LOS ANGELES — A former Syrian military official who oversaw a prison where human rights officials say torture and abuse routinely took place has been arrested, authorities said Wednesday.
U.S. Department of Homeland Security agents took Samir Ousman al-Sheikh into custody last week at Los Angeles International Airport, said agency spokesperson Greg Hoegner.
The 72-year-old has been charged with immigration fraud, specifically that he denied on his U.S. visa and citizenship applications that he had ever persecuted anyone in Syria, according to a criminal complaint filed on July 9 and reviewed by The Associated Press. Investigators are considering additional charges against al-Sheikh, the complaint shows.
He was in charge of Syria's infamous Adra Prison from 2005 to 2008 under President Bashar Assad. Human rights groups and United Nations officials have accused the Syrian government of widespread abuses in its detention facilities, including torture and arbitrary detention of thousands of people, in many cases without informing their families about their fate. Many remain missing and are presumed to have died or been executed.
''This is the highest-level Assad regime official arrested anywhere in the world. ... This is a really big deal," said Mouaz Moustafa, executive director of the Syrian Emergency Task Force, a U.S.-based opposition organization.
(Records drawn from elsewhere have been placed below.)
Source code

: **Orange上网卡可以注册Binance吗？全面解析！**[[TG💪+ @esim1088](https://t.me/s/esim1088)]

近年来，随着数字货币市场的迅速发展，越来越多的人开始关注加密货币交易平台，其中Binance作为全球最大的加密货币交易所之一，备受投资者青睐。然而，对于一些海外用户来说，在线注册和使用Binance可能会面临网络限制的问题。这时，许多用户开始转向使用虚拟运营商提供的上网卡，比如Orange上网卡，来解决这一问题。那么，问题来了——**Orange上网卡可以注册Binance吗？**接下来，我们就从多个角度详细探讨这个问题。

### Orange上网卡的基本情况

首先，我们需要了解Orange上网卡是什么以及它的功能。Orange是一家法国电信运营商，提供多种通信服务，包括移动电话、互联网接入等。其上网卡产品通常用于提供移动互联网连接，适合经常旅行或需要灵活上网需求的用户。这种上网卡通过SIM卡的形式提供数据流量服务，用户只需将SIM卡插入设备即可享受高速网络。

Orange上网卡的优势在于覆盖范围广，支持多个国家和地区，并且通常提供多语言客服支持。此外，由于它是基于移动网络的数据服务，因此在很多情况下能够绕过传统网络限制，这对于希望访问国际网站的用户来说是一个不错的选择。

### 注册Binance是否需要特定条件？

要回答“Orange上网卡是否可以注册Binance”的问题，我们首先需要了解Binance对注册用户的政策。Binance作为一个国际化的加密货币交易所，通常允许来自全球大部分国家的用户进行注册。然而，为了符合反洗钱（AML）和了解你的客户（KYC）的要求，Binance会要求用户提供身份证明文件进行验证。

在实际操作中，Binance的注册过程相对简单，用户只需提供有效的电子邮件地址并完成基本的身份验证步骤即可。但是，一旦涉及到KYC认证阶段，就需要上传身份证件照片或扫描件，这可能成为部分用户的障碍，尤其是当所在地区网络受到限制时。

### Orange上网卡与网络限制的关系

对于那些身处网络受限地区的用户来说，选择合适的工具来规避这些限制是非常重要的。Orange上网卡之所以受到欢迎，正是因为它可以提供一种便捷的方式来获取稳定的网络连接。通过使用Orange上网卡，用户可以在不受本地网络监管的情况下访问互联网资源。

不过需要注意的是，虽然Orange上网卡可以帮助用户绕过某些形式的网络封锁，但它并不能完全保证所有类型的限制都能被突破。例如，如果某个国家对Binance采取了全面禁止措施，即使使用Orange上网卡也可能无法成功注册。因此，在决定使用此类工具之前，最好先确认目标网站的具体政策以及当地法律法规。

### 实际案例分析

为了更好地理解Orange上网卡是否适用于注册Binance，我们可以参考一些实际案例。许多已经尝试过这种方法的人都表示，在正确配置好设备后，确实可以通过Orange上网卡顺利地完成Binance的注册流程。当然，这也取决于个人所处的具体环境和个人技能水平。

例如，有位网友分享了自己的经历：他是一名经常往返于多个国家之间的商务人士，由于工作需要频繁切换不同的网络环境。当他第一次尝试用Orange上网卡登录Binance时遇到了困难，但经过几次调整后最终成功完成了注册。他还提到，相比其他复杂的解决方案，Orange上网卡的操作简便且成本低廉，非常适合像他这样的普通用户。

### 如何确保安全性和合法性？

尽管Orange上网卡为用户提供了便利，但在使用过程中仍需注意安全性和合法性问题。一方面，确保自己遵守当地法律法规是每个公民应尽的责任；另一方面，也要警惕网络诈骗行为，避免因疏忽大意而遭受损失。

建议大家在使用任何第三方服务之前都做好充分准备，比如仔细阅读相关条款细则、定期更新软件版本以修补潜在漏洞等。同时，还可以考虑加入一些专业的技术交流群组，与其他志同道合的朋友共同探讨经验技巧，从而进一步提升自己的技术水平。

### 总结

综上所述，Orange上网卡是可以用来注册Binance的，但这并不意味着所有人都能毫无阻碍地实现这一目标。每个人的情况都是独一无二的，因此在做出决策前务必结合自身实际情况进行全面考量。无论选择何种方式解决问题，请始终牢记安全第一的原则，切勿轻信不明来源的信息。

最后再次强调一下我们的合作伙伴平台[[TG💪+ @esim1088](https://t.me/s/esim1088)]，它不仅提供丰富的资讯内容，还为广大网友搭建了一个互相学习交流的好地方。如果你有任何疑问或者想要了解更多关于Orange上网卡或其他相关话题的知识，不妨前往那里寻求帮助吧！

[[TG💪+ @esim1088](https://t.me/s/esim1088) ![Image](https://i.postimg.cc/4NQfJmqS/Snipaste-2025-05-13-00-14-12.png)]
Moustafa said Wednesday that one of his staff members, a former Syrian detainee, was first tipped off in 2022 by a refugee that there was ''potentially a war criminal'' in the United States. His organization alerted several federal agencies and began working with them to build a case against al-Sheikh.
His attorney, Peter Hardin, called it a ''simple misunderstanding of immigration forms'' that has been politicized and said al-Sheikh ''finds himself being made a pawn caught up in a larger international struggle."
"He vigorously denies these abhorrent accusations,'' Hardin said.